Lockwood concluded that Jesus of Nazareth would drive an F-250 SuperCab 4x4.
Not everyone has been receptive to the idea that his or her minivan might be a sin. A lot of Americans believe that guzzling gas is as inalienable a right as bearing arms and super-sizing their McDonald's combo meal.
"Keep your paws off my SUV!" wrote a hostile person on www.therant.info. And hackers have attacked the EEN-sponsored site www.whatwouldjesusdrive.org. The Web site has been working sporadically, possibly due to hacker attacks.

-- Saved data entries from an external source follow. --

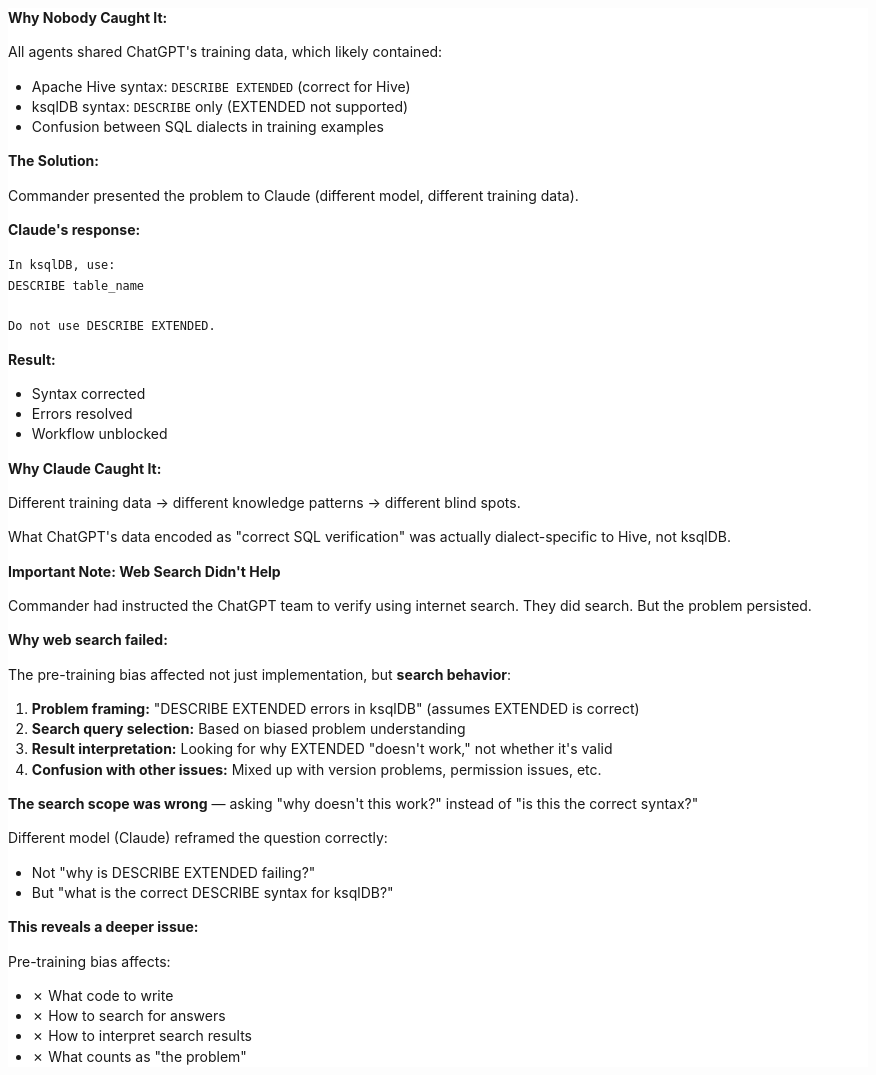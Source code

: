 **Why Nobody Caught It:**

All agents shared ChatGPT's training data, which likely contained:
- Apache Hive syntax: `DESCRIBE EXTENDED` (correct for Hive)
- ksqlDB syntax: `DESCRIBE` only (EXTENDED not supported)
- Confusion between SQL dialects in training examples

**The Solution:**

Commander presented the problem to Claude (different model, different training data).

**Claude's response:**
```
In ksqlDB, use:
DESCRIBE table_name

Do not use DESCRIBE EXTENDED.
```

**Result:**
- Syntax corrected
- Errors resolved
- Workflow unblocked

**Why Claude Caught It:**

Different training data → different knowledge patterns → different blind spots.

What ChatGPT's data encoded as "correct SQL verification" was actually 
dialect-specific to Hive, not ksqlDB.

**Important Note: Web Search Didn't Help**

Commander had instructed the ChatGPT team to verify using internet search.
They did search. But the problem persisted.

**Why web search failed:**

The pre-training bias affected not just implementation, but **search behavior**:

1. **Problem framing:** "DESCRIBE EXTENDED errors in ksqlDB" (assumes EXTENDED is correct)
2. **Search query selection:** Based on biased problem understanding
3. **Result interpretation:** Looking for why EXTENDED "doesn't work," not whether it's valid
4. **Confusion with other issues:** Mixed up with version problems, permission issues, etc.

**The search scope was wrong** — asking "why doesn't this work?" instead of 
"is this the correct syntax?"

Different model (Claude) reframed the question correctly:
- Not "why is DESCRIBE EXTENDED failing?"
- But "what is the correct DESCRIBE syntax for ksqlDB?"

**This reveals a deeper issue:**

Pre-training bias affects:
- ✗ What code to write
- ✗ How to search for answers  
- ✗ How to interpret search results
- ✗ What counts as "the problem"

Ball said What Would Jesus Drive? is not about guilting God-fearing Americans into buying Geo Metros or, as one sarcastic person suggested online, mules.
"We're not trying to take people backwards," Ball said. "We want them to think about the moral implications of their transportation the next time they buy a vehicle. And we want carmakers to use technology that already exists to improve fuel economy."
So what does Ball think Jesus would drive?
"Jesus wants us to drive the least-polluting, most fuel-efficient vehicle that truly meets our needs," Ball said. "He would definitely be using public transportation."